Cut three spacers to fit in between the cans. The best way to measure for the spacers is to thread the cans onto the straw and measure the gap (mine were about 3/16″). If you don’t add the spacers, the cans won’t be well supported and the swing out function won’t work properly.

By the way, the picture below shows you what a mistake looks like: there shouldn’t be such large gaps between the cans themselves. I took this picture after I discovered the outer straw was too tight and had to start over again. It serves to show you what will happen if you don’t test the fit before you glue so you can learn from my mistake 🙂

I made my own labels for the cans, cut them out and glued them on with white glue. (If anyone wants them, let me know in the comments and I’ll share a printable pdf on my Facebook page).

If you want a chalk-board effect, apply the white glue to the can and be sure NOT to get glue on the face of the label (the chalk won’t adhere to glue).

Once dry, rub chalk over the front of the labels.

Blend the chalk by lightly wiping with a piece of paper towel, leaving a chalky haze.

Glue the lids onto the bottom of each can. This will help them nestle properly once they are stacked onto the straight straw.

Insert the straight straw through the smoothie straw section of the bottom can.

Follow with a spacer, the second can, another spacer, the third can, then the last spacer and can.

Once finished stacking the cans, I looked around for something to finish off the open end of the straight straw. I unscrewed the end cap from a dried-up ball-point pen.

I inserted the cap into the top of the straight straw and it fit perfectly inside! Add a dab of glue to secure it and finish off the open end as shown below.

Make a Stand

To make a stand, I used a 3″ length of 3/4″ black iron pipe leftover from another project and screwed it onto a flange.

I also glued a second flange onto the lid of the tuna can which was then glued onto the bottom of one of the cans.

This allows you to attach the stand to give it some height as shown below. The black iron pipe and flanges also weigh down the catchall to act as a counterbalance to the swing out so it doesn’t tip when it’s loaded up and fully open! The pipe is both practical and pretty.

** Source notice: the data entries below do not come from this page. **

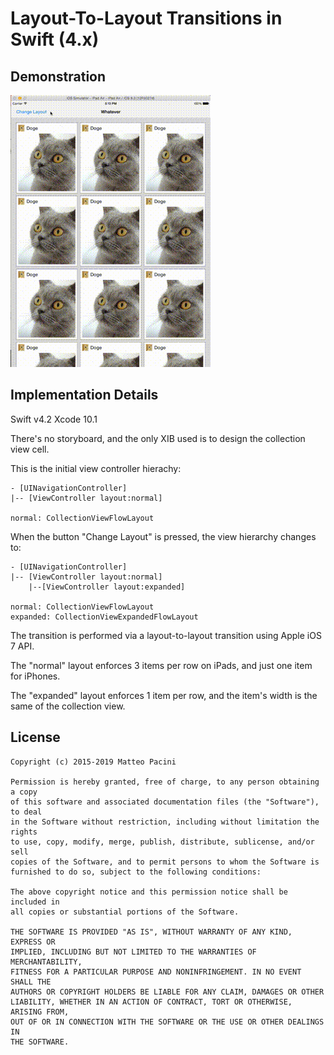 # Layout-To-Layout Transitions in Swift (4.x)

## Demonstration

![1.gif](1.gif)

## Implementation Details

Swift v4.2
Xcode 10.1

There's no storyboard, and the only XIB used is to design the collection view cell.

This is the initial view controller hierachy:

    - [UINavigationController]
    |-- [ViewController layout:normal]

    normal: CollectionViewFlowLayout

When the button "Change Layout" is pressed, the view hierarchy changes to:

    - [UINavigationController]
    |-- [ViewController layout:normal]
        |--[ViewController layout:expanded]

    normal: CollectionViewFlowLayout
    expanded: CollectionViewExpandedFlowLayout

The transition is performed via a layout-to-layout transition using Apple iOS 7 API.

The "normal" layout enforces 3 items per row on iPads, and just one item for iPhones.

The "expanded" layout enforces 1 item per row, and the item's width is the same of the collection view.

## License

    Copyright (c) 2015-2019 Matteo Pacini

    Permission is hereby granted, free of charge, to any person obtaining a copy
    of this software and associated documentation files (the "Software"), to deal
    in the Software without restriction, including without limitation the rights
    to use, copy, modify, merge, publish, distribute, sublicense, and/or sell
    copies of the Software, and to permit persons to whom the Software is
    furnished to do so, subject to the following conditions:

    The above copyright notice and this permission notice shall be included in
    all copies or substantial portions of the Software.

    THE SOFTWARE IS PROVIDED "AS IS", WITHOUT WARRANTY OF ANY KIND, EXPRESS OR
    IMPLIED, INCLUDING BUT NOT LIMITED TO THE WARRANTIES OF MERCHANTABILITY,
    FITNESS FOR A PARTICULAR PURPOSE AND NONINFRINGEMENT. IN NO EVENT SHALL THE
    AUTHORS OR COPYRIGHT HOLDERS BE LIABLE FOR ANY CLAIM, DAMAGES OR OTHER
    LIABILITY, WHETHER IN AN ACTION OF CONTRACT, TORT OR OTHERWISE, ARISING FROM,
    OUT OF OR IN CONNECTION WITH THE SOFTWARE OR THE USE OR OTHER DEALINGS IN
    THE SOFTWARE.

Load it Up and Swing into Action

Here it is in the kitchen being used as a hot drink station.

In the overhead shot below, you’ll notice that I switched out the neon straw for a clear one. The sections swing out to reveal your stash and then close right back up again.

This one above shows the catchall holding lewellery and hair elastics – but you could individualize it to hold any small items; office supplies such as paper and binder clips would be another great way to use it. Just make your own printable labels to reflect whatever you’re storing (there are also chalk labels on Amazon that come with a chalk pen that you can use if you don’t want to permanently print your own).

Source: Amazon

If you want, you can even add a lid for the top (I glued a small pipe clamp on it to act as a handle). Although I left the lid as-is and didn’t paint it, you could paint the lid black or antique gold if you wish.

If you enjoyed this post, please pin to save it for later and share!

I can’t wait to show you my newest upcycle project! It all starts with this rusty old fire pit I found on garbage day. Stay tuned (or subscribe) to see what I do with it!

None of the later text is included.